BEGIN Given entries

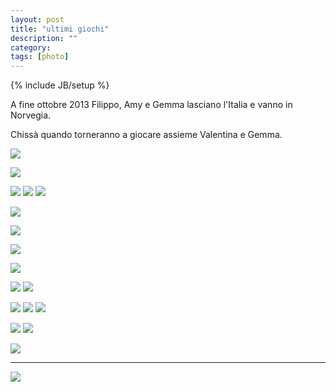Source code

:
 ```yaml
---
layout: post
title: "ultimi giochi"
description: ""
category: 
tags: [photo]
---
```

{% include JB/setup %}

A fine ottobre 2013 Filippo, Amy e Gemma lasciano l'Italia e vanno in Norvegia.

Chissà quando torneranno a giocare assieme Valentina e Gemma.

![](/img/D6F0759.jpg)

![](/img/D6F0710.jpg)

![](/img/D6F0734.jpg)
![](/img/D6F0735.jpg)
![](/img/D6F0737.jpg)


![](/img/D6F0727.jpg)

![](/img/D6F0730.jpg)


![](/img/D6F0815.jpg)

![](/img/D6F0781.jpg)

![](/img/D6F0823.jpg)
![](/img/D6F0824.jpg)

![](/img/D6F0809.jpg)
![](/img/D6F0806.jpg)
![](/img/D6F0794.jpg)

![](/img/D6F0818.jpg)
![](/img/D6F0816.jpg)

![](/img/D6F0839.jpg)

* * * 

![](/img/D6F0845.jpg)
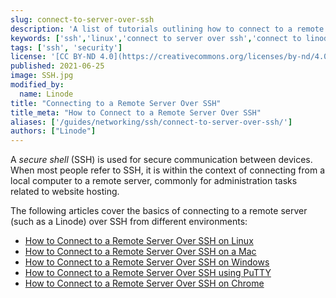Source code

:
 ```yaml
---
slug: connect-to-server-over-ssh
description: 'A list of tutorials outlining how to connect to a remote server over SSH from different environments.'
keywords: ['ssh','linux','connect to server over ssh','connect to linode over ssh']
tags: ['ssh', 'security']
license: '[CC BY-ND 4.0](https://creativecommons.org/licenses/by-nd/4.0)'
published: 2021-06-25
image: SSH.jpg
modified_by:
  name: Linode
title: "Connecting to a Remote Server Over SSH"
title_meta: "How to Connect to a Remote Server Over SSH"
aliases: ['/guides/networking/ssh/connect-to-server-over-ssh/']
authors: ["Linode"]
---
```


A *secure shell* (SSH) is used for secure communication between devices. When most people refer to SSH, it is within the context of connecting from a local computer to a remote server, commonly for administration tasks related to website hosting.

The following articles cover the basics of connecting to a remote server (such as a Linode) over SSH from different environments:

- [How to Connect to a Remote Server Over SSH on Linux](/docs/guides/connect-to-server-over-ssh-on-linux/)
- [How to Connect to a Remote Server Over SSH on a Mac](/docs/guides/connect-to-server-over-ssh-on-mac/)
- [How to Connect to a Remote Server Over SSH on Windows](/docs/guides/connect-to-server-over-ssh-on-windows/)
- [How to Connect to a Remote Server Over SSH using PuTTY](/docs/guides/connect-to-server-over-ssh-using-putty/)
- [How to Connect to a Remote Server Over SSH on Chrome](/docs/guides/connect-to-server-over-ssh-on-chrome/)
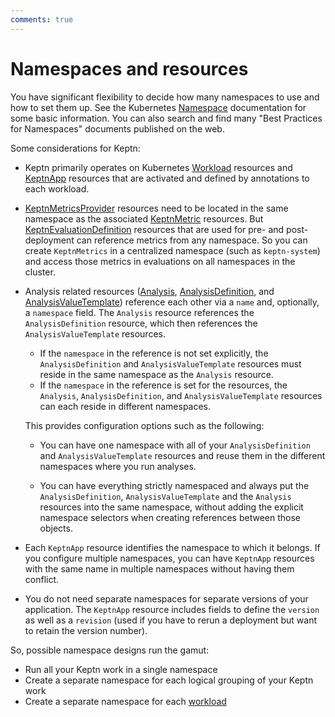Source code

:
 ```yaml
---
comments: true
---
```


# Namespaces and resources

You have significant flexibility to decide how many namespaces to use
and how to set them up.
See the Kubernetes
[Namespace](https://kubernetes.io/docs/concepts/overview/working-with-objects/namespaces/)
documentation for some basic information.
You can also search and find many "Best Practices for Namespaces"
documents published on the web.

Some considerations for Keptn:

* Keptn primarily operates on Kubernetes
  [Workload](https://kubernetes.io/docs/concepts/workloads/)
  resources and
  [KeptnApp](../../reference/crd-reference/app.md)
  resources
  that are activated and defined by annotations to each workload.
* [KeptnMetricsProvider](../../reference/crd-reference/metricsprovider.md)
  resources need to be located
  in the same namespace as the associated
  [KeptnMetric](../../reference/crd-reference/metric.md)
  resources.
  But
  [KeptnEvaluationDefinition](../../reference/crd-reference/evaluationdefinition.md)
  resources that are used for pre- and post-deployment
  can reference metrics from any namespace.
  So you can create `KeptnMetrics` in a centralized namespace
  (such as `keptn-system`)
  and access those metrics in evaluations on all namespaces in the cluster.
* Analysis related resources
  ([Analysis](../../reference/crd-reference/analysis.md),
  [AnalysisDefinition](../../reference/crd-reference/analysisdefinition.md),
  and
  [AnalysisValueTemplate](../../reference/crd-reference/analysisvaluetemplate.md))
  reference each other via a `name` and, optionally, a `namespace` field.
  The `Analysis` resource references the `AnalysisDefinition` resource,
  which then references the `AnalysisValueTemplate` resources.

    * If the `namespace` in the reference is not set explicitly,
      the `AnalysisDefinition` and `AnalysisValueTemplate` resources
      must reside in the same namespace as the `Analysis` resource.
    * If the `namespace` in the reference is set for the resources,
      the `Analysis`, `AnalysisDefinition`, and `AnalysisValueTemplate` resources
      can each reside in different namespaces.

    This provides configuration options such as the following:

    * You can have one namespace
      with all of your `AnalysisDefinition` and `AnalysisValueTemplate` resources
      and reuse them in the different namespaces where you run analyses.

    * You can have everything strictly namespaced
      and always put the `AnalysisDefinition`, `AnalysisValueTemplate`
      and the `Analysis` resources into the same namespace,
      without adding the explicit namespace selectors
      when creating references between those objects.

* Each `KeptnApp` resource identifies the namespace to which it belongs.
  If you configure multiple namespaces,
  you can have `KeptnApp` resources with the same name
  in multiple namespaces without having them conflict.
* You do not need separate namespaces for separate versions of your application.
  The `KeptnApp` resource includes fields to define
  the `version` as well as a `revision`
  (used if you have to rerun a deployment
  but want to retain the version number).

So, possible namespace designs run the gamut:

* Run all your Keptn work in a single namespace
* Create a separate namespace for each logical grouping of your Keptn work
* Create a separate namespace for each [workload](https://kubernetes.io/docs/concepts/workloads/)
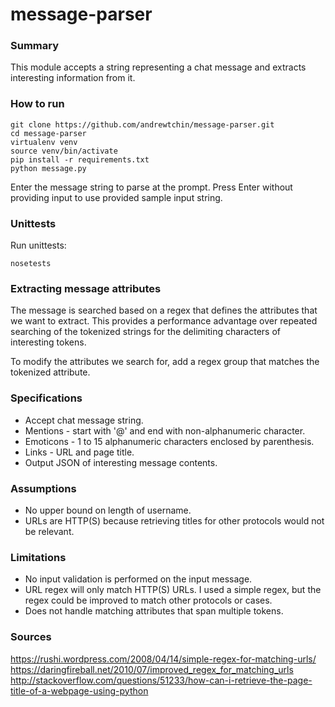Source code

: # message-parser

### Summary

This module accepts a string representing a chat message and extracts
interesting information from it.

### How to run

```
git clone https://github.com/andrewtchin/message-parser.git
cd message-parser
virtualenv venv
source venv/bin/activate
pip install -r requirements.txt
python message.py
```


Enter the message string to parse at the prompt.
Press Enter without providing input to use provided sample input string.

### Unittests

Run unittests:
```
nosetests
```

### Extracting message attributes

The message is searched based on a regex that defines the
attributes that we want to extract. This provides a performance
advantage over repeated searching of the tokenized strings for the
delimiting characters of interesting tokens.

To modify the attributes we search for, add a regex group
that matches the tokenized attribute.

### Specifications
* Accept chat message string.
* Mentions - start with '@' and end with non-alphanumeric character.
* Emoticons - 1 to 15 alphanumeric characters enclosed by parenthesis.
* Links - URL and page title.
* Output JSON of interesting message contents.

### Assumptions
* No upper bound on length of username.
* URLs are HTTP(S) because retrieving titles for other protocols would
not be relevant.

### Limitations

* No input validation is performed on the input message.
* URL regex will only match HTTP(S) URLs. I used a simple regex, but the
regex could be improved to match other protocols or cases.
* Does not handle matching attributes that span multiple tokens.

### Sources
https://rushi.wordpress.com/2008/04/14/simple-regex-for-matching-urls/
https://daringfireball.net/2010/07/improved_regex_for_matching_urls
http://stackoverflow.com/questions/51233/how-can-i-retrieve-the-page-title-of-a-webpage-using-python

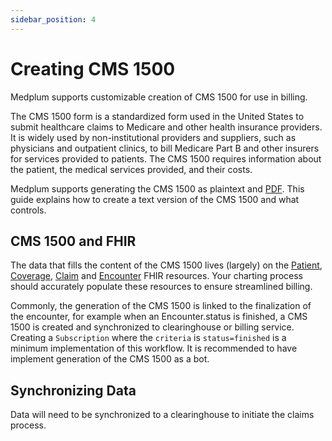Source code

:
 ```yaml
---
sidebar_position: 4
---
```


# Creating CMS 1500

Medplum supports customizable creation of CMS 1500 for use in billing. 


The CMS 1500 form is a standardized form used in the United States to submit healthcare claims to Medicare and other health insurance providers. It is widely used by non-institutional providers and suppliers, such as physicians and outpatient clinics, to bill Medicare Part B and other insurers for services provided to patients. The CMS 1500 requires information about the patient, the medical services provided, and their costs. 

Medplum supports generating the CMS 1500 as plaintext and [PDF](/docs/bots/creating-a-pdf).  This guide explains how to create a text version of the CMS 1500 and what controls.

## CMS 1500 and FHIR

The data that fills the content of the CMS 1500 lives (largely) on the [Patient](/docs/api/fhir/resources/patient), [Coverage](/docs/api/fhir/resources/coverage), [Claim](/docs/api/fhir/resources/claim) and [Encounter](/docs/api/fhir/resources/encounter) FHIR resources.  Your charting process should accurately populate these resources to ensure streamlined billing.  

Commonly, the generation of the CMS 1500 is linked to the finalization of the encounter, for example when an Encounter.status is finished, a CMS 1500 is created and synchronized to clearinghouse or billing service.  Creating a `Subscription` where the `criteria` is `status=finished` is a minimum implementation of this workflow.  It is recommended to have implement generation of the CMS 1500 as a bot.

## Synchronizing Data

Data will need to be synchronized to a clearinghouse to initiate the claims process.


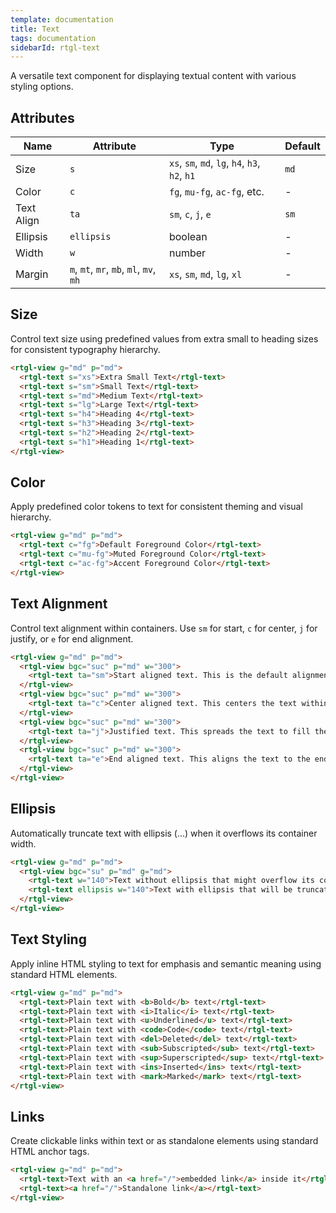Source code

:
 ```yaml
---
template: documentation
title: Text
tags: documentation
sidebarId: rtgl-text
---
```


A versatile text component for displaying textual content with various styling options.

## Attributes

| Name | Attribute | Type | Default |
|------|-----------|------|---------|
| Size | `s` | `xs`, `sm`, `md`, `lg`, `h4`, `h3`, `h2`, `h1` | `md` |
| Color | `c` | `fg`, `mu-fg`, `ac-fg`, etc. | - |
| Text Align | `ta` | `sm`, `c`, `j`, `e` | `sm` |
| Ellipsis | `ellipsis` | boolean | - |
| Width | `w` | number | - |
| Margin | `m`, `mt`, `mr`, `mb`, `ml`, `mv`, `mh` | `xs`, `sm`, `md`, `lg`, `xl` | - |

## Size

Control text size using predefined values from extra small to heading sizes for consistent typography hierarchy.

```html codePreview
<rtgl-view g="md" p="md">
  <rtgl-text s="xs">Extra Small Text</rtgl-text>
  <rtgl-text s="sm">Small Text</rtgl-text>
  <rtgl-text s="md">Medium Text</rtgl-text>
  <rtgl-text s="lg">Large Text</rtgl-text>
  <rtgl-text s="h4">Heading 4</rtgl-text>
  <rtgl-text s="h3">Heading 3</rtgl-text>
  <rtgl-text s="h2">Heading 2</rtgl-text>
  <rtgl-text s="h1">Heading 1</rtgl-text>
</rtgl-view>
```

## Color

Apply predefined color tokens to text for consistent theming and visual hierarchy.

```html codePreview
<rtgl-view g="md" p="md">
  <rtgl-text c="fg">Default Foreground Color</rtgl-text>
  <rtgl-text c="mu-fg">Muted Foreground Color</rtgl-text>
  <rtgl-text c="ac-fg">Accent Foreground Color</rtgl-text>
</rtgl-view>
```

## Text Alignment

Control text alignment within containers. Use `sm` for start, `c` for center, `j` for justify, or `e` for end alignment.

```html codePreview
<rtgl-view g="md" p="md">
  <rtgl-view bgc="suc" p="md" w="300">
    <rtgl-text ta="sm">Start aligned text. This is the default alignment for text content.</rtgl-text>
  </rtgl-view>
  <rtgl-view bgc="suc" p="md" w="300">
    <rtgl-text ta="c">Center aligned text. This centers the text within its container.</rtgl-text>
  </rtgl-view>
  <rtgl-view bgc="suc" p="md" w="300">
    <rtgl-text ta="j">Justified text. This spreads the text to fill the width of the container evenly.</rtgl-text>
  </rtgl-view>
  <rtgl-view bgc="suc" p="md" w="300">
    <rtgl-text ta="e">End aligned text. This aligns the text to the end of its container.</rtgl-text>
  </rtgl-view>
</rtgl-view>
```

## Ellipsis

Automatically truncate text with ellipsis (...) when it overflows its container width.

```html codePreview
<rtgl-view g="md" p="md">
  <rtgl-view bgc="su" p="md" g="md">
    <rtgl-text w="140">Text without ellipsis that might overflow its container</rtgl-text>
    <rtgl-text ellipsis w="140">Text with ellipsis that will be truncated with ellipsis when it overflows</rtgl-text>
  </rtgl-view>
</rtgl-view>
```

## Text Styling

Apply inline HTML styling to text for emphasis and semantic meaning using standard HTML elements.

```html codePreview
<rtgl-view g="md" p="md">
  <rtgl-text>Plain text with <b>Bold</b> text</rtgl-text>
  <rtgl-text>Plain text with <i>Italic</i> text</rtgl-text>
  <rtgl-text>Plain text with <u>Underlined</u> text</rtgl-text>
  <rtgl-text>Plain text with <code>Code</code> text</rtgl-text>
  <rtgl-text>Plain text with <del>Deleted</del> text</rtgl-text>
  <rtgl-text>Plain text with <sub>Subscripted</sub> text</rtgl-text>
  <rtgl-text>Plain text with <sup>Superscripted</sup> text</rtgl-text>
  <rtgl-text>Plain text with <ins>Inserted</ins> text</rtgl-text>
  <rtgl-text>Plain text with <mark>Marked</mark> text</rtgl-text>
</rtgl-view>
```

## Links

Create clickable links within text or as standalone elements using standard HTML anchor tags.

```html codePreview
<rtgl-view g="md" p="md">
  <rtgl-text>Text with an <a href="/">embedded link</a> inside it</rtgl-text>
  <rtgl-text><a href="/">Standalone link</a></rtgl-text>
</rtgl-view>
```
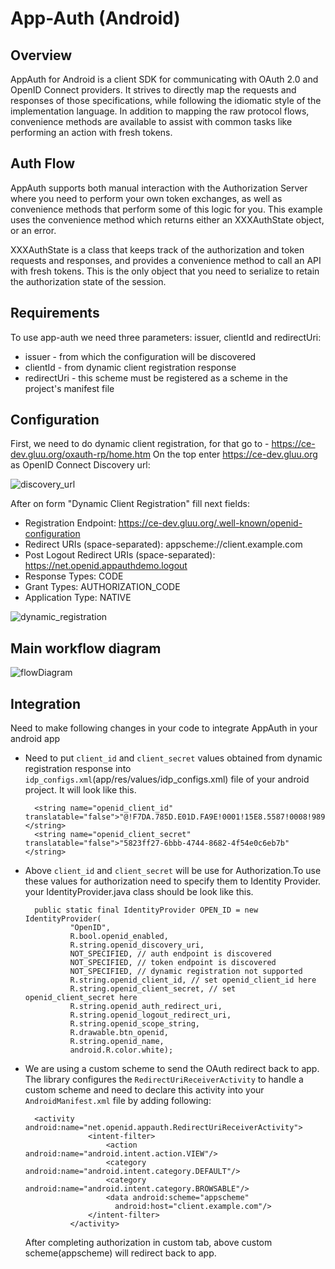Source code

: # App-Auth (Android)

## Overview

AppAuth for Android is a client SDK for communicating with OAuth 2.0 and OpenID Connect providers. It strives to directly map the requests and responses of those specifications, while following the idiomatic style of the implementation language. In addition to mapping the raw protocol flows, convenience methods are available to assist with common tasks like performing an action with fresh tokens.

## Auth Flow

AppAuth supports both manual interaction with the Authorization Server where you need to perform your own token exchanges, as well as convenience methods that perform some of this logic for you. This example uses the convenience method which returns either an XXXAuthState object, or an error.

XXXAuthState is a class that keeps track of the authorization and token requests and responses, and provides a convenience method to call an API with fresh tokens. This is the only object that you need to serialize to retain the authorization state of the session.

## Requirements

To use app-auth we need three parameters: issuer, clientId and redirectUri:
- issuer - from which the configuration will be discovered
- clientId - from dynamic client registration response 
- redirectUri - this scheme must be registered as a scheme in the project's manifest file

## Configuration

First, we need to do dynamic client registration, for that go to - https://ce-dev.gluu.org/oxauth-rp/home.htm
On the top enter https://ce-dev.gluu.org as OpenID Connect Discovery url:

![discovery_url](../img/app-auth/discovery_url.png)

After on form "Dynamic Client Registration" fill next fields:
- Registration Endpoint: https://ce-dev.gluu.org/.well-known/openid-configuration
- Redirect URIs (space-separated): appscheme://client.example.com
- Post Logout Redirect URIs (space-separated): https://net.openid.appauthdemo.logout
- Response Types: CODE
- Grant Types: AUTHORIZATION_CODE
- Application Type: NATIVE

![dynamic_registration](../img/app-auth/dinamic_registration.png)

## Main workflow diagram

![flowDiagram](../img/app-auth/flowDiagram.png)

## Integration
Need to make following changes in your code to integrate AppAuth in your android app
- Need to put `client_id` and `client_secret` values obtained from dynamic registration response into `idp_configs.xml`(app/res/values/idp_configs.xml) file of your android project. It will look like this.
    
  ```
    <string name="openid_client_id" translatable="false">"@!F7DA.785D.E01D.FA9E!0001!15E8.5587!0008!989C.7AFA"</string>
    <string name="openid_client_secret" translatable="false">"5823ff27-6bbb-4744-8682-4f54e0c6eb7b"</string>
  ```
- Above `client_id` and `client_secret` will be use for Authorization.To use these values for authorization need to specify them to Identity Provider.
  your IdentityProvider.java class should be look like this.
  
  ```
    public static final IdentityProvider OPEN_ID = new IdentityProvider(
            "OpenID",
            R.bool.openid_enabled,
            R.string.openid_discovery_uri,
            NOT_SPECIFIED, // auth endpoint is discovered
            NOT_SPECIFIED, // token endpoint is discovered
            NOT_SPECIFIED, // dynamic registration not supported
            R.string.openid_client_id, // set openid_client_id here
            R.string.openid_client_secret, // set openid_client_secret here
            R.string.openid_auth_redirect_uri,
            R.string.openid_logout_redirect_uri,
            R.string.openid_scope_string,
            R.drawable.btn_openid,
            R.string.openid_name,
            android.R.color.white);
  ```
- We are using a custom scheme to send the OAuth redirect back to app. The library configures the `RedirectUriReceiverActivity` to handle a custom scheme and need to declare this activity into your `AndroidManifest.xml` file by adding following:
  
  ```
    <activity android:name="net.openid.appauth.RedirectUriReceiverActivity">
                <intent-filter>
                    <action android:name="android.intent.action.VIEW"/>
                    <category android:name="android.intent.category.DEFAULT"/>
                    <category android:name="android.intent.category.BROWSABLE"/>
                    <data android:scheme="appscheme"
                      android:host="client.example.com"/>
                </intent-filter>
            </activity>
  ```
    After completing authorization in custom tab, above custom scheme(appscheme) will redirect back to app.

END Given entries

**Task requirements:**
Return every line in the records that includes the string "back".

**Your response:**
- We are using a custom scheme to send the OAuth redirect back to app. The library configures the `RedirectUriReceiverActivity` to handle a custom scheme and need to declare this activity into your `AndroidManifest.xml` file by adding following:
    After completing authorization in custom tab, above custom scheme(appscheme) will redirect back to app.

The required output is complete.